> The task: Each record must be copied in full and unchanged; any image it holds is excluded.

> Records provided:
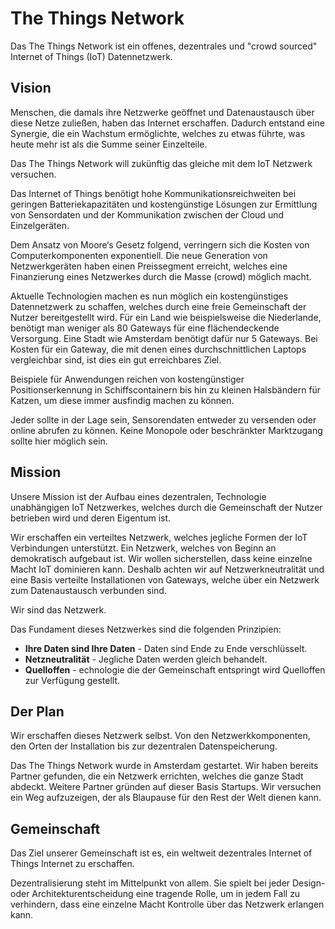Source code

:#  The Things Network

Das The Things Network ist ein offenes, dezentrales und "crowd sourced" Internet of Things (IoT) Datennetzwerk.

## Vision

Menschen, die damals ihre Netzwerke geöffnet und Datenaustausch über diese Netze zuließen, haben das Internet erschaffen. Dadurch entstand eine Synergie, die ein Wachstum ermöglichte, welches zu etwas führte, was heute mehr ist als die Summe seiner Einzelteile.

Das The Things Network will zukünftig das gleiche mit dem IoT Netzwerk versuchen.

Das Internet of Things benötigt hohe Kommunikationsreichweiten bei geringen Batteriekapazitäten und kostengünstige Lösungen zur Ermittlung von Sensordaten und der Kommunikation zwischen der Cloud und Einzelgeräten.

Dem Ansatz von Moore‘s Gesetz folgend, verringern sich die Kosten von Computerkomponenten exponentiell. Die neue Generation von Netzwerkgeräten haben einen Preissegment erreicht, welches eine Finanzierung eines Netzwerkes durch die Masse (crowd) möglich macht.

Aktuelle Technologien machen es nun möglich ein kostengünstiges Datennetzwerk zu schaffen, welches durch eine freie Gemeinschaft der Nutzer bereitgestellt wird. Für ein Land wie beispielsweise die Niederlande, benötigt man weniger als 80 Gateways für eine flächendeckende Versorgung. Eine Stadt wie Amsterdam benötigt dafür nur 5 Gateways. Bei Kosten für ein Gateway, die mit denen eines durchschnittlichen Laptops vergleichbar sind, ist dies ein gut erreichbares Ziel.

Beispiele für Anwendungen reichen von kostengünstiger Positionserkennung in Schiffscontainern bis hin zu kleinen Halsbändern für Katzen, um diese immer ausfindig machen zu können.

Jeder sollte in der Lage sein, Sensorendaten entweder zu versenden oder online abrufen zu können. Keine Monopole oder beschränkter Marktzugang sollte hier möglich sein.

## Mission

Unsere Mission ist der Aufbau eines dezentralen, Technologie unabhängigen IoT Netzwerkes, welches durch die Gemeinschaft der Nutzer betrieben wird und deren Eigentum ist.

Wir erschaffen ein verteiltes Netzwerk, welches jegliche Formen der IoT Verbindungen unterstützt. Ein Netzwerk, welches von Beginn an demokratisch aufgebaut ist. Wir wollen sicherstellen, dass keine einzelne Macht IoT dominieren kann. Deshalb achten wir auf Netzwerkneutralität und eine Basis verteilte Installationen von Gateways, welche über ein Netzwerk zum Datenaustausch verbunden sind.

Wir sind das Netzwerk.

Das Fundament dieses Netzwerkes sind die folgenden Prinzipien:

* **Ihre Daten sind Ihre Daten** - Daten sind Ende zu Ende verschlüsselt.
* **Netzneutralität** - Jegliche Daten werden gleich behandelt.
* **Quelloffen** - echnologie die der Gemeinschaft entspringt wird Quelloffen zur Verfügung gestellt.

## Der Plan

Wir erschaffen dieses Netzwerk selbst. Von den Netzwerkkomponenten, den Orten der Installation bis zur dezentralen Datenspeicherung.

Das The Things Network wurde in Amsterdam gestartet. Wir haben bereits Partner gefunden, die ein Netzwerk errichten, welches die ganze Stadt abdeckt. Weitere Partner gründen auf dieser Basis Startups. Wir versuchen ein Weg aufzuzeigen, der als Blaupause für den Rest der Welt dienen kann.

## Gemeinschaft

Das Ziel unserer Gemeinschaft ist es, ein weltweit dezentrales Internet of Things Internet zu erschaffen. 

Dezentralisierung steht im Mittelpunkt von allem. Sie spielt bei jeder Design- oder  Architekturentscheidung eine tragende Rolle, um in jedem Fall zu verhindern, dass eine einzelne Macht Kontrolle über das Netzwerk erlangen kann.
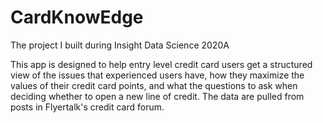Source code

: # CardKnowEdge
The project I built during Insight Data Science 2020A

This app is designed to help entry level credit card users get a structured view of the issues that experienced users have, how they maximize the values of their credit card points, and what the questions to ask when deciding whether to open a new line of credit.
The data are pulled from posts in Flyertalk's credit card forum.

> Expected output:
Source code

:#  The Things Network

Das The Things Network ist ein offenes, dezentrales und "crowd sourced" Internet of Things (IoT) Datennetzwerk.

## Vision

Menschen, die damals ihre Netzwerke geöffnet und Datenaustausch über diese Netze zuließen, haben das Internet erschaffen. Dadurch entstand eine Synergie, die ein Wachstum ermöglichte, welches zu etwas führte, was heute mehr ist als die Summe seiner Einzelteile.

Das The Things Network will zukünftig das gleiche mit dem IoT Netzwerk versuchen.

Das Internet of Things benötigt hohe Kommunikationsreichweiten bei geringen Batteriekapazitäten und kostengünstige Lösungen zur Ermittlung von Sensordaten und der Kommunikation zwischen der Cloud und Einzelgeräten.

Dem Ansatz von Moore‘s Gesetz folgend, verringern sich die Kosten von Computerkomponenten exponentiell. Die neue Generation von Netzwerkgeräten haben einen Preissegment erreicht, welches eine Finanzierung eines Netzwerkes durch die Masse (crowd) möglich macht.

Aktuelle Technologien machen es nun möglich ein kostengünstiges Datennetzwerk zu schaffen, welches durch eine freie Gemeinschaft der Nutzer bereitgestellt wird. Für ein Land wie beispielsweise die Niederlande, benötigt man weniger als 80 Gateways für eine flächendeckende Versorgung. Eine Stadt wie Amsterdam benötigt dafür nur 5 Gateways. Bei Kosten für ein Gateway, die mit denen eines durchschnittlichen Laptops vergleichbar sind, ist dies ein gut erreichbares Ziel.

Beispiele für Anwendungen reichen von kostengünstiger Positionserkennung in Schiffscontainern bis hin zu kleinen Halsbändern für Katzen, um diese immer ausfindig machen zu können.

Jeder sollte in der Lage sein, Sensorendaten entweder zu versenden oder online abrufen zu können. Keine Monopole oder beschränkter Marktzugang sollte hier möglich sein.

## Mission

Unsere Mission ist der Aufbau eines dezentralen, Technologie unabhängigen IoT Netzwerkes, welches durch die Gemeinschaft der Nutzer betrieben wird und deren Eigentum ist.

Wir erschaffen ein verteiltes Netzwerk, welches jegliche Formen der IoT Verbindungen unterstützt. Ein Netzwerk, welches von Beginn an demokratisch aufgebaut ist. Wir wollen sicherstellen, dass keine einzelne Macht IoT dominieren kann. Deshalb achten wir auf Netzwerkneutralität und eine Basis verteilte Installationen von Gateways, welche über ein Netzwerk zum Datenaustausch verbunden sind.

Wir sind das Netzwerk.

Das Fundament dieses Netzwerkes sind die folgenden Prinzipien:

* **Ihre Daten sind Ihre Daten** - Daten sind Ende zu Ende verschlüsselt.
* **Netzneutralität** - Jegliche Daten werden gleich behandelt.
* **Quelloffen** - echnologie die der Gemeinschaft entspringt wird Quelloffen zur Verfügung gestellt.

## Der Plan

Wir erschaffen dieses Netzwerk selbst. Von den Netzwerkkomponenten, den Orten der Installation bis zur dezentralen Datenspeicherung.

Das The Things Network wurde in Amsterdam gestartet. Wir haben bereits Partner gefunden, die ein Netzwerk errichten, welches die ganze Stadt abdeckt. Weitere Partner gründen auf dieser Basis Startups. Wir versuchen ein Weg aufzuzeigen, der als Blaupause für den Rest der Welt dienen kann.

## Gemeinschaft

Das Ziel unserer Gemeinschaft ist es, ein weltweit dezentrales Internet of Things Internet zu erschaffen. 

Dezentralisierung steht im Mittelpunkt von allem. Sie spielt bei jeder Design- oder  Architekturentscheidung eine tragende Rolle, um in jedem Fall zu verhindern, dass eine einzelne Macht Kontrolle über das Netzwerk erlangen kann.
Source code

: # CardKnowEdge
The project I built during Insight Data Science 2020A

This app is designed to help entry level credit card users get a structured view of the issues that experienced users have, how they maximize the values of their credit card points, and what the questions to ask when deciding whether to open a new line of credit.
The data are pulled from posts in Flyertalk's credit card forum.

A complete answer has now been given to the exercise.